- **Exercise description**:
Where the material below has a line containing "Combine these techniques", start repeating exactly, and keep going through the line containing "Communicating machine learning", with no other lines.

- **Supplied records**:
******

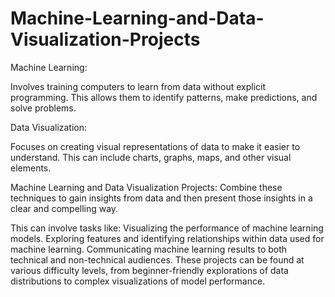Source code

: # Machine-Learning-and-Data-Visualization-Projects
Machine Learning:

Involves training computers to learn from data without explicit programming.
This allows them to identify patterns, make predictions, and solve problems.

Data Visualization:

Focuses on creating visual representations of data to make it easier to understand.
This can include charts, graphs, maps, and other visual elements.

Machine Learning and Data Visualization Projects:
Combine these techniques to gain insights from data and then present those insights in a clear and compelling way.

This can involve tasks like:
Visualizing the performance of machine learning models.
Exploring features and identifying relationships within data used for machine learning.
Communicating machine learning results to both technical and non-technical audiences.
These projects can be found at various difficulty levels, from beginner-friendly explorations of data distributions to complex visualizations of model performance.
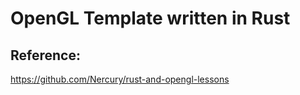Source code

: # OpenGL Template written in Rust 

## Reference: 
https://github.com/Nercury/rust-and-opengl-lessons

******

- **Task solution**:
Combine these techniques to gain insights from data and then present those insights in a clear and compelling way.

This can involve tasks like:
Visualizing the performance of machine learning models.
Exploring features and identifying relationships within data used for machine learning.
Communicating machine learning results to both technical and non-technical audiences.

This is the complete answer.